Each line below should be written out again exactly.

(Dataset excerpts)

= Beginning of Section =

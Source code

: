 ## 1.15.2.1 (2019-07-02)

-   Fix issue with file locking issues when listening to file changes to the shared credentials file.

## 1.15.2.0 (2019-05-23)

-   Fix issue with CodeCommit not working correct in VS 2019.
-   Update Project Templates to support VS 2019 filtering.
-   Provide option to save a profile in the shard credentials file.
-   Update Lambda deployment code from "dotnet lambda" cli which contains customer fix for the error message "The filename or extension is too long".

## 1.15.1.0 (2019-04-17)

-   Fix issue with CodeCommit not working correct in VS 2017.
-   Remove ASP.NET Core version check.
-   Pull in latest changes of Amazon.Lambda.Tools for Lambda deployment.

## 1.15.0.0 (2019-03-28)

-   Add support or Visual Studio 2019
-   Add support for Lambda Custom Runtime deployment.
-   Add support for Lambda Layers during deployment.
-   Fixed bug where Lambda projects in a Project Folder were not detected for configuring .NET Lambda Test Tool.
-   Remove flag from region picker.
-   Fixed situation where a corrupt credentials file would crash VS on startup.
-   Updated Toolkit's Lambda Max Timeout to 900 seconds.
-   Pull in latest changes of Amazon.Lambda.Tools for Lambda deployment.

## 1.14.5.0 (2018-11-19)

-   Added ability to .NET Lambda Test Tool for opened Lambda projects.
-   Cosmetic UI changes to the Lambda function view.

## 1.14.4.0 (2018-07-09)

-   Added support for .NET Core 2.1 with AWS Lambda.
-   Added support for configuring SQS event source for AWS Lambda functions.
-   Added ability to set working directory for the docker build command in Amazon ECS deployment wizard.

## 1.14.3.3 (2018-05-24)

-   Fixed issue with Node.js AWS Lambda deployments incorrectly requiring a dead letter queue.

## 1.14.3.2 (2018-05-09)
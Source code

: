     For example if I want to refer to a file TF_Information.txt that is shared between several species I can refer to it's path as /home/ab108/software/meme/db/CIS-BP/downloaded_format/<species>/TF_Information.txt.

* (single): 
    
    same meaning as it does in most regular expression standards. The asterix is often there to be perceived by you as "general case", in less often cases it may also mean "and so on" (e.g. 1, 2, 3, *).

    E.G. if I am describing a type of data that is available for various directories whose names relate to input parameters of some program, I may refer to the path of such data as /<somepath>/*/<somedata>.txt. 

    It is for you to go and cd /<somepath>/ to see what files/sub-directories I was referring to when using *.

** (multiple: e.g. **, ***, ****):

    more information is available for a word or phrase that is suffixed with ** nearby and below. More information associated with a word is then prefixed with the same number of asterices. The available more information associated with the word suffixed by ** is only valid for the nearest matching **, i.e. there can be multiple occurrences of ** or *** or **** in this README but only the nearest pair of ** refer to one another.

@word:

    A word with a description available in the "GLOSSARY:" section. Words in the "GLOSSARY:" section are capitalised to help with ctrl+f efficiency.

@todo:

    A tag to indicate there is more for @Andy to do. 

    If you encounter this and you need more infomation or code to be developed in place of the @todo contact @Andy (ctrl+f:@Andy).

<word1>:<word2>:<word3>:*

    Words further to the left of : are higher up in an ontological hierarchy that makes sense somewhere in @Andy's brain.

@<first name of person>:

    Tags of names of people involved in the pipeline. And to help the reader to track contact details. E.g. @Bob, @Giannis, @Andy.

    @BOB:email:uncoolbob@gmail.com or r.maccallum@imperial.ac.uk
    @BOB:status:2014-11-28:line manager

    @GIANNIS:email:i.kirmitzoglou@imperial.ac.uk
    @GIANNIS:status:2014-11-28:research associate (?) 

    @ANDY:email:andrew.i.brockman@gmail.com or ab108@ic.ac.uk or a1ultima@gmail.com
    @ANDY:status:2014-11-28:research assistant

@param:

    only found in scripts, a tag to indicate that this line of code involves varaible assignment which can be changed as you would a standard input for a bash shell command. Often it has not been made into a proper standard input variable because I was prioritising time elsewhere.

= End of Section =

THE ANSWER =
Source code

: ## 1.15.2.1 (2019-07-02)

-   Fix issue with file locking issues when listening to file changes to the shared credentials file.

## 1.15.2.0 (2019-05-23)

-   Fix issue with CodeCommit not working correct in VS 2019.
-   Update Project Templates to support VS 2019 filtering.
-   Provide option to save a profile in the shard credentials file.
-   Update Lambda deployment code from "dotnet lambda" cli which contains customer fix for the error message "The filename or extension is too long".

## 1.15.1.0 (2019-04-17)

-   Fix issue with CodeCommit not working correct in VS 2017.
-   Remove ASP.NET Core version check.
-   Pull in latest changes of Amazon.Lambda.Tools for Lambda deployment.

## 1.15.0.0 (2019-03-28)

-   Add support or Visual Studio 2019
-   Add support for Lambda Custom Runtime deployment.
-   Add support for Lambda Layers during deployment.
-   Fixed bug where Lambda projects in a Project Folder were not detected for configuring .NET Lambda Test Tool.
-   Remove flag from region picker.
-   Fixed situation where a corrupt credentials file would crash VS on startup.
-   Updated Toolkit's Lambda Max Timeout to 900 seconds.
-   Pull in latest changes of Amazon.Lambda.Tools for Lambda deployment.

## 1.14.5.0 (2018-11-19)

-   Added ability to .NET Lambda Test Tool for opened Lambda projects.
-   Cosmetic UI changes to the Lambda function view.

## 1.14.4.0 (2018-07-09)

-   Added support for .NET Core 2.1 with AWS Lambda.
-   Added support for configuring SQS event source for AWS Lambda functions.
-   Added ability to set working directory for the docker build command in Amazon ECS deployment wizard.

## 1.14.3.3 (2018-05-24)

-   Fixed issue with Node.js AWS Lambda deployments incorrectly requiring a dead letter queue.

## 1.14.3.2 (2018-05-09)
Source code

:     For example if I want to refer to a file TF_Information.txt that is shared between several species I can refer to it's path as /home/ab108/software/meme/db/CIS-BP/downloaded_format/<species>/TF_Information.txt.

* (single): 
    
    same meaning as it does in most regular expression standards. The asterix is often there to be perceived by you as "general case", in less often cases it may also mean "and so on" (e.g. 1, 2, 3, *).

    E.G. if I am describing a type of data that is available for various directories whose names relate to input parameters of some program, I may refer to the path of such data as /<somepath>/*/<somedata>.txt. 

    It is for you to go and cd /<somepath>/ to see what files/sub-directories I was referring to when using *.

** (multiple: e.g. **, ***, ****):

    more information is available for a word or phrase that is suffixed with ** nearby and below. More information associated with a word is then prefixed with the same number of asterices. The available more information associated with the word suffixed by ** is only valid for the nearest matching **, i.e. there can be multiple occurrences of ** or *** or **** in this README but only the nearest pair of ** refer to one another.

@word:

    A word with a description available in the "GLOSSARY:" section. Words in the "GLOSSARY:" section are capitalised to help with ctrl+f efficiency.

@todo:

    A tag to indicate there is more for @Andy to do. 

    If you encounter this and you need more infomation or code to be developed in place of the @todo contact @Andy (ctrl+f:@Andy).

<word1>:<word2>:<word3>:*

    Words further to the left of : are higher up in an ontological hierarchy that makes sense somewhere in @Andy's brain.

@<first name of person>:

    Tags of names of people involved in the pipeline. And to help the reader to track contact details. E.g. @Bob, @Giannis, @Andy.

    @BOB:email:uncoolbob@gmail.com or r.maccallum@imperial.ac.uk
    @BOB:status:2014-11-28:line manager

    @GIANNIS:email:i.kirmitzoglou@imperial.ac.uk
    @GIANNIS:status:2014-11-28:research associate (?) 

    @ANDY:email:andrew.i.brockman@gmail.com or ab108@ic.ac.uk or a1ultima@gmail.com
    @ANDY:status:2014-11-28:research assistant

@param:

    only found in scripts, a tag to indicate that this line of code involves varaible assignment which can be changed as you would a standard input for a bash shell command. Often it has not been made into a proper standard input variable because I was prioritising time elsewhere.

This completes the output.